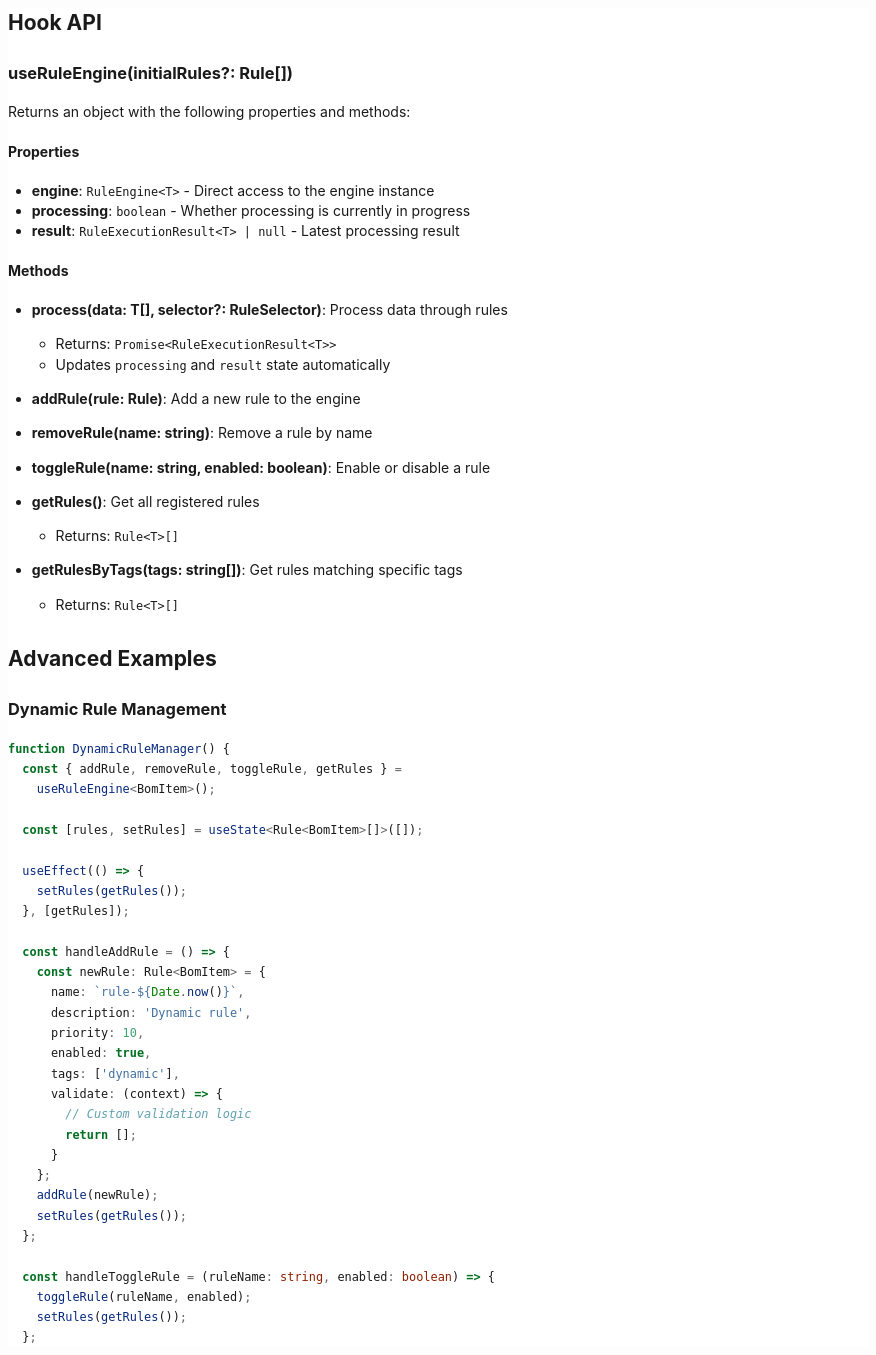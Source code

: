 
## Hook API

### useRuleEngine<T>(initialRules?: Rule<T>[])

Returns an object with the following properties and methods:

#### Properties

- **engine**: `RuleEngine<T>` - Direct access to the engine instance
- **processing**: `boolean` - Whether processing is currently in progress
- **result**: `RuleExecutionResult<T> | null` - Latest processing result

#### Methods

- **process(data: T[], selector?: RuleSelector)**: Process data through rules
  - Returns: `Promise<RuleExecutionResult<T>>`
  - Updates `processing` and `result` state automatically

- **addRule(rule: Rule<T>)**: Add a new rule to the engine
  
- **removeRule(name: string)**: Remove a rule by name

- **toggleRule(name: string, enabled: boolean)**: Enable or disable a rule

- **getRules()**: Get all registered rules
  - Returns: `Rule<T>[]`

- **getRulesByTags(tags: string[])**: Get rules matching specific tags
  - Returns: `Rule<T>[]`

## Advanced Examples

### Dynamic Rule Management

```typescript
function DynamicRuleManager() {
  const { addRule, removeRule, toggleRule, getRules } = 
    useRuleEngine<BomItem>();
  
  const [rules, setRules] = useState<Rule<BomItem>[]>([]);
  
  useEffect(() => {
    setRules(getRules());
  }, [getRules]);
  
  const handleAddRule = () => {
    const newRule: Rule<BomItem> = {
      name: `rule-${Date.now()}`,
      description: 'Dynamic rule',
      priority: 10,
      enabled: true,
      tags: ['dynamic'],
      validate: (context) => {
        // Custom validation logic
        return [];
      }
    };
    addRule(newRule);
    setRules(getRules());
  };
  
  const handleToggleRule = (ruleName: string, enabled: boolean) => {
    toggleRule(ruleName, enabled);
    setRules(getRules());
  };
```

######

Restate each record from above word for word, excluding any picture it holds.

Source code

: 
## Hook API

### useRuleEngine<T>(initialRules?: Rule<T>[])

Returns an object with the following properties and methods:

#### Properties

- **engine**: `RuleEngine<T>` - Direct access to the engine instance
- **processing**: `boolean` - Whether processing is currently in progress
- **result**: `RuleExecutionResult<T> | null` - Latest processing result

#### Methods

- **process(data: T[], selector?: RuleSelector)**: Process data through rules
  - Returns: `Promise<RuleExecutionResult<T>>`
  - Updates `processing` and `result` state automatically

- **addRule(rule: Rule<T>)**: Add a new rule to the engine
  
- **removeRule(name: string)**: Remove a rule by name

- **toggleRule(name: string, enabled: boolean)**: Enable or disable a rule

- **getRules()**: Get all registered rules
  - Returns: `Rule<T>[]`

- **getRulesByTags(tags: string[])**: Get rules matching specific tags
  - Returns: `Rule<T>[]`

## Advanced Examples

### Dynamic Rule Management

```typescript
function DynamicRuleManager() {
  const { addRule, removeRule, toggleRule, getRules } = 
    useRuleEngine<BomItem>();
  
  const [rules, setRules] = useState<Rule<BomItem>[]>([]);
  
  useEffect(() => {
    setRules(getRules());
  }, [getRules]);
  
  const handleAddRule = () => {
    const newRule: Rule<BomItem> = {
      name: `rule-${Date.now()}`,
      description: 'Dynamic rule',
      priority: 10,
      enabled: true,
      tags: ['dynamic'],
      validate: (context) => {
        // Custom validation logic
        return [];
      }
    };
    addRule(newRule);
    setRules(getRules());
  };
  
  const handleToggleRule = (ruleName: string, enabled: boolean) => {
    toggleRule(ruleName, enabled);
    setRules(getRules());
  };
```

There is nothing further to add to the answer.